Who are you and what do you do?
Joshua Young – I am an Overhauls Project Manager for Sandvik Mining and Rock Solutions at Heatherbrae NSW.
When did you start in the mining industry and what was your first job?
I started in the mining industry in 2002 as a Fitter and Machinist apprentice at Waratah Engineering at Cardiff.
How different is your job now to what you wanted to be when you were a kid?
Quite different, I wanted to be a mechanic when I was a kid, so for the beginning of my career I sort of followed that path but on mining equipment as a fitter. I eventually worked my way into a leadership role as Leading Hand and then moved into Planning/Estimating which saw me move out of the workshop into an office role. I have been in the office since as I moved onto become a Supervisor, I then had the opportunity to move into the Project Management role which I have now been in for almost 4 years. Early in my career I had always planned to be an underground fitter in a coal mine after my apprenticeship, so whilst I am still in mining I wound up on the opposite side of the field by going into office managerial roles.
What’s a usual day at work entail?
Starting with coffee of course, but a normal day for me would be checking in on my projects and the teams to make sure everything is on track, running project meetings and tending to emails and phone calls.
What’s the best thing about your job?
The satisfaction when a machine is complete and leaves to go to site. We get to see the finished product and celebrate what the team has accomplished.
The worst thing?
When a machine experiences issues after delivery to site, letting a customer down.
What’s the biggest challenge you’ve had to overcome?

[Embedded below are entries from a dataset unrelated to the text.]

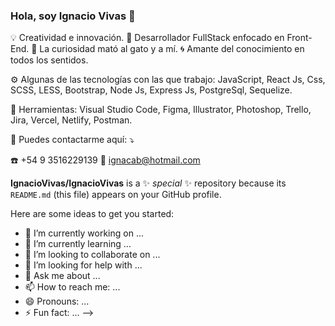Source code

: ### Hola, soy Ignacio Vivas 👋

💡 Creatividad e innovación.
🎡 Desarrollador FullStack enfocado en Front-End.
🧭 La curiosidad mató al gato y a mí.
🌀 Amante del conocimiento en todos los sentidos.

⚙️ Algunas de las tecnologías con las que trabajo: JavaScript, React Js, Css, SCSS, LESS, Bootstrap,  Node Js, Express Js, PostgreSql, Sequelize.

💼 Herramientas: Visual Studio Code, Figma, Illustrator, Photoshop, Trello, Jira, Vercel, Netlify, Postman.

💌 Puedes contactarme aquí: ⤵️

☎️ +54 9 3516229139
📧 ignacab@hotmail.com

**IgnacioVivas/IgnacioVivas** is a ✨ _special_ ✨ repository because its `README.md` (this file) appears on your GitHub profile.

Here are some ideas to get you started:

- 🔭 I’m currently working on ...
- 🌱 I’m currently learning ...
- 👯 I’m looking to collaborate on ...
- 🤔 I’m looking for help with ...
- 💬 Ask me about ...
- 📫 How to reach me: ...
- 😄 Pronouns: ...
- ⚡ Fun fact: ...
-->
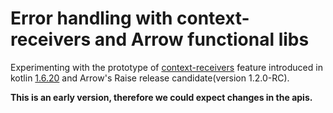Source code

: # Error handling with context-receivers and Arrow functional libs

Experimenting with the prototype of [context-receivers](https://kotlinlang.org/docs/whatsnew1620.html#prototype-of-context-receivers-for-kotlin-jvm) feature introduced in kotlin [1.6.20](https://kotlinlang.org/docs/whatsnew1620.html) 
and Arrow's Raise release candidate(version 1.2.0-RC).

**This is an early version, therefore we could expect changes in the apis.**
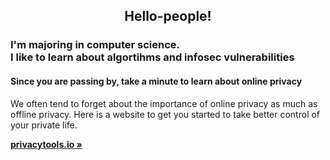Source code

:   <h2 style="text-align: center;">Hello-people!</h2>
  <h3>I'm majoring in computer science.<br>I like to learn about algortihms and infosec vulnerabilities</h3>
   <h4>Since you are passing by, take a minute to learn about online privacy</h4>

  <p style="text-align: center;">
  <p>
    We often tend to forget about the importance of online privacy as much as offline privacy. Here is a website to get you started to take better control of your private life.
    </p>
    <a href="https://privacytools.io/"><strong>privacytools.io »</strong></a>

Getting a machine out on time when we had a long lead time for some major components from the factory that were running late. We still managed to get the components on at the end of the project to commission the machine and complete the overhaul on time. This was also for a new customer, who we then won their trust putting out a quality machine on time and on budget.
What has been your proudest achievement?
Finishing my apprenticeship was up there but also when I reflect on where I am now compared to starting as an apprentice is a great achievement for me.
What’s something about your job that would surprise people to know?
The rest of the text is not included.